**Available records:**
§ §
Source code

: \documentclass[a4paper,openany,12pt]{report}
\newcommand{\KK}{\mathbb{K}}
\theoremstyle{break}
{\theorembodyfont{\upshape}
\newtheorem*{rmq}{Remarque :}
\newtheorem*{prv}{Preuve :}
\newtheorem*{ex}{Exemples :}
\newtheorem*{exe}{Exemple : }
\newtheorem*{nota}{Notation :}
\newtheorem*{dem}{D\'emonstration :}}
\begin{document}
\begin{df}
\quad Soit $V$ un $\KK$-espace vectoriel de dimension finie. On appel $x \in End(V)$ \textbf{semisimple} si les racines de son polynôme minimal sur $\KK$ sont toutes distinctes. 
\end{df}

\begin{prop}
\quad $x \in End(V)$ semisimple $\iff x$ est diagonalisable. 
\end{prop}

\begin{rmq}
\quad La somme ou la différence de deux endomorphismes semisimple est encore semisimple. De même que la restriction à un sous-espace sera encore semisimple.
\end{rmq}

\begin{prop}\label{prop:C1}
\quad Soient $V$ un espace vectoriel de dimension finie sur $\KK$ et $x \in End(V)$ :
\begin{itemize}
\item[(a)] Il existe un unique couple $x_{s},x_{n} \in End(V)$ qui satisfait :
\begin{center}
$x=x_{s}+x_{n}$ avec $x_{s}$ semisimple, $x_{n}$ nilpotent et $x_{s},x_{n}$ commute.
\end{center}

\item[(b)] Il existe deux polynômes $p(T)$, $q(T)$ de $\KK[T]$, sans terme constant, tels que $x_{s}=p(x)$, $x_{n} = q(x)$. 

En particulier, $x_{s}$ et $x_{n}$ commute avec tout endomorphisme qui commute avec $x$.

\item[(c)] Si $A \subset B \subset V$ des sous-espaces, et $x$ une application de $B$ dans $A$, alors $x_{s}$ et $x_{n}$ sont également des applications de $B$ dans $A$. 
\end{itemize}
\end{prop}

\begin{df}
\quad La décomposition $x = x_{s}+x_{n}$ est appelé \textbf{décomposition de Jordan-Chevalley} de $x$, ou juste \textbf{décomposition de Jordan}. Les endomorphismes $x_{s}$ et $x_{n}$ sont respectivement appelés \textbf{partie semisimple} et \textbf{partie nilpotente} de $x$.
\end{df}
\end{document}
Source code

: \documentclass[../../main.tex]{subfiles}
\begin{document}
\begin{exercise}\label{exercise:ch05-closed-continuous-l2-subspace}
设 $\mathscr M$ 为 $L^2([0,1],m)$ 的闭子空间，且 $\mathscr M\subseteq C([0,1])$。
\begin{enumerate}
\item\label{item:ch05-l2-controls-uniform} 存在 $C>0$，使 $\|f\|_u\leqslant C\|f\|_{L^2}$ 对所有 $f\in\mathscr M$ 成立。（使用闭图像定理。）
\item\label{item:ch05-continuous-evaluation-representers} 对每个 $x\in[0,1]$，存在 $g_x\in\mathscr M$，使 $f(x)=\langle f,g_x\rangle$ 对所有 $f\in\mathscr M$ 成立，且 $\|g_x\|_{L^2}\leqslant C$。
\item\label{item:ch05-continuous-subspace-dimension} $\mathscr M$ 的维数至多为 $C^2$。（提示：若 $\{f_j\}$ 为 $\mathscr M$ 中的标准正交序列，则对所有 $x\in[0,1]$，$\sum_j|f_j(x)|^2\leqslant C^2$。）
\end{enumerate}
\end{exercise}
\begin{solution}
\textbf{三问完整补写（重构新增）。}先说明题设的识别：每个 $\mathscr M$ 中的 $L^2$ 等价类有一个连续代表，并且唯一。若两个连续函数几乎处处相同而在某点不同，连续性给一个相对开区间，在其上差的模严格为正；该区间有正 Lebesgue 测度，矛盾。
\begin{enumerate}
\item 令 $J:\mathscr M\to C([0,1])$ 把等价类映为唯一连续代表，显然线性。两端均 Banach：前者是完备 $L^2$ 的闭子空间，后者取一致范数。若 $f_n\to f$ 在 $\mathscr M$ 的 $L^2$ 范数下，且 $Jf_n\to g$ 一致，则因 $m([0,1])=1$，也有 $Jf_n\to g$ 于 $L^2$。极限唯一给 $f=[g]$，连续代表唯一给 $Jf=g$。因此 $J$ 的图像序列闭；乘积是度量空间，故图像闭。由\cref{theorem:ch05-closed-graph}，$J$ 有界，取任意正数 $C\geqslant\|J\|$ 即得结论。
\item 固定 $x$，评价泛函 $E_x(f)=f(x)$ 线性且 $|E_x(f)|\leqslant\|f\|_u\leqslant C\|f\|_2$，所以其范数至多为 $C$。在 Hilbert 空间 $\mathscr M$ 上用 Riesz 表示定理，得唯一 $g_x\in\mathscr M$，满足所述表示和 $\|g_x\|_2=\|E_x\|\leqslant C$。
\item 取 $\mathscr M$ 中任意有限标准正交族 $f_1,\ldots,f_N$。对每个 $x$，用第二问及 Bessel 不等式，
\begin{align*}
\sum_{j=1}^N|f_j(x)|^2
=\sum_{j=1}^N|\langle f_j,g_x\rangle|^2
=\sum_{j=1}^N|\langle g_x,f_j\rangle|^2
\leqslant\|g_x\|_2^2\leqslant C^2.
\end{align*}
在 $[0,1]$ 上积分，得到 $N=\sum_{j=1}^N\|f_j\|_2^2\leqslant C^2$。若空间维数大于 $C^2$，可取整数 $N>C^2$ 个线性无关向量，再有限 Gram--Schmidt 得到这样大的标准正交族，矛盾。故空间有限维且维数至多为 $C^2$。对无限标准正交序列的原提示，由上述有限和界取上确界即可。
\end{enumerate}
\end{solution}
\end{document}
§ §
**What the task requires:**
Word for word, print every line above.

**Written solution:**
Source code

: \documentclass[a4paper,openany,12pt]{report}
\newcommand{\KK}{\mathbb{K}}
\theoremstyle{break}
{\theorembodyfont{\upshape}
\newtheorem*{rmq}{Remarque :}
\newtheorem*{prv}{Preuve :}
\newtheorem*{ex}{Exemples :}
\newtheorem*{exe}{Exemple : }
\newtheorem*{nota}{Notation :}
\newtheorem*{dem}{D\'emonstration :}}
\begin{document}
\begin{df}
\quad Soit $V$ un $\KK$-espace vectoriel de dimension finie. On appel $x \in End(V)$ \textbf{semisimple} si les racines de son polynôme minimal sur $\KK$ sont toutes distinctes. 
\end{df}

\begin{prop}
\quad $x \in End(V)$ semisimple $\iff x$ est diagonalisable. 
\end{prop}

\begin{rmq}
\quad La somme ou la différence de deux endomorphismes semisimple est encore semisimple. De même que la restriction à un sous-espace sera encore semisimple.
\end{rmq}

\begin{prop}\label{prop:C1}
\quad Soient $V$ un espace vectoriel de dimension finie sur $\KK$ et $x \in End(V)$ :
\begin{itemize}
\item[(a)] Il existe un unique couple $x_{s},x_{n} \in End(V)$ qui satisfait :
\begin{center}
$x=x_{s}+x_{n}$ avec $x_{s}$ semisimple, $x_{n}$ nilpotent et $x_{s},x_{n}$ commute.
\end{center}

\item[(b)] Il existe deux polynômes $p(T)$, $q(T)$ de $\KK[T]$, sans terme constant, tels que $x_{s}=p(x)$, $x_{n} = q(x)$. 

En particulier, $x_{s}$ et $x_{n}$ commute avec tout endomorphisme qui commute avec $x$.

\item[(c)] Si $A \subset B \subset V$ des sous-espaces, et $x$ une application de $B$ dans $A$, alors $x_{s}$ et $x_{n}$ sont également des applications de $B$ dans $A$. 
\end{itemize}
\end{prop}

\begin{df}
\quad La décomposition $x = x_{s}+x_{n}$ est appelé \textbf{décomposition de Jordan-Chevalley} de $x$, ou juste \textbf{décomposition de Jordan}. Les endomorphismes $x_{s}$ et $x_{n}$ sont respectivement appelés \textbf{partie semisimple} et \textbf{partie nilpotente} de $x$.
\end{df}
\end{document}
Source code

: \documentclass[../../main.tex]{subfiles}
\begin{document}
\begin{exercise}\label{exercise:ch05-closed-continuous-l2-subspace}
设 $\mathscr M$ 为 $L^2([0,1],m)$ 的闭子空间，且 $\mathscr M\subseteq C([0,1])$。
\begin{enumerate}
\item\label{item:ch05-l2-controls-uniform} 存在 $C>0$，使 $\|f\|_u\leqslant C\|f\|_{L^2}$ 对所有 $f\in\mathscr M$ 成立。（使用闭图像定理。）
\item\label{item:ch05-continuous-evaluation-representers} 对每个 $x\in[0,1]$，存在 $g_x\in\mathscr M$，使 $f(x)=\langle f,g_x\rangle$ 对所有 $f\in\mathscr M$ 成立，且 $\|g_x\|_{L^2}\leqslant C$。
\item\label{item:ch05-continuous-subspace-dimension} $\mathscr M$ 的维数至多为 $C^2$。（提示：若 $\{f_j\}$ 为 $\mathscr M$ 中的标准正交序列，则对所有 $x\in[0,1]$，$\sum_j|f_j(x)|^2\leqslant C^2$。）
\end{enumerate}
\end{exercise}
\begin{solution}
\textbf{三问完整补写（重构新增）。}先说明题设的识别：每个 $\mathscr M$ 中的 $L^2$ 等价类有一个连续代表，并且唯一。若两个连续函数几乎处处相同而在某点不同，连续性给一个相对开区间，在其上差的模严格为正；该区间有正 Lebesgue 测度，矛盾。
\begin{enumerate}
\item 令 $J:\mathscr M\to C([0,1])$ 把等价类映为唯一连续代表，显然线性。两端均 Banach：前者是完备 $L^2$ 的闭子空间，后者取一致范数。若 $f_n\to f$ 在 $\mathscr M$ 的 $L^2$ 范数下，且 $Jf_n\to g$ 一致，则因 $m([0,1])=1$，也有 $Jf_n\to g$ 于 $L^2$。极限唯一给 $f=[g]$，连续代表唯一给 $Jf=g$。因此 $J$ 的图像序列闭；乘积是度量空间，故图像闭。由\cref{theorem:ch05-closed-graph}，$J$ 有界，取任意正数 $C\geqslant\|J\|$ 即得结论。
\item 固定 $x$，评价泛函 $E_x(f)=f(x)$ 线性且 $|E_x(f)|\leqslant\|f\|_u\leqslant C\|f\|_2$，所以其范数至多为 $C$。在 Hilbert 空间 $\mathscr M$ 上用 Riesz 表示定理，得唯一 $g_x\in\mathscr M$，满足所述表示和 $\|g_x\|_2=\|E_x\|\leqslant C$。
\item 取 $\mathscr M$ 中任意有限标准正交族 $f_1,\ldots,f_N$。对每个 $x$，用第二问及 Bessel 不等式，
\begin{align*}
\sum_{j=1}^N|f_j(x)|^2
=\sum_{j=1}^N|\langle f_j,g_x\rangle|^2
=\sum_{j=1}^N|\langle g_x,f_j\rangle|^2
\leqslant\|g_x\|_2^2\leqslant C^2.
\end{align*}
在 $[0,1]$ 上积分，得到 $N=\sum_{j=1}^N\|f_j\|_2^2\leqslant C^2$。若空间维数大于 $C^2$，可取整数 $N>C^2$ 个线性无关向量，再有限 Gram--Schmidt 得到这样大的标准正交族，矛盾。故空间有限维且维数至多为 $C^2$。对无限标准正交序列的原提示，由上述有限和界取上确界即可。
\end{enumerate}
\end{solution}
\end{document}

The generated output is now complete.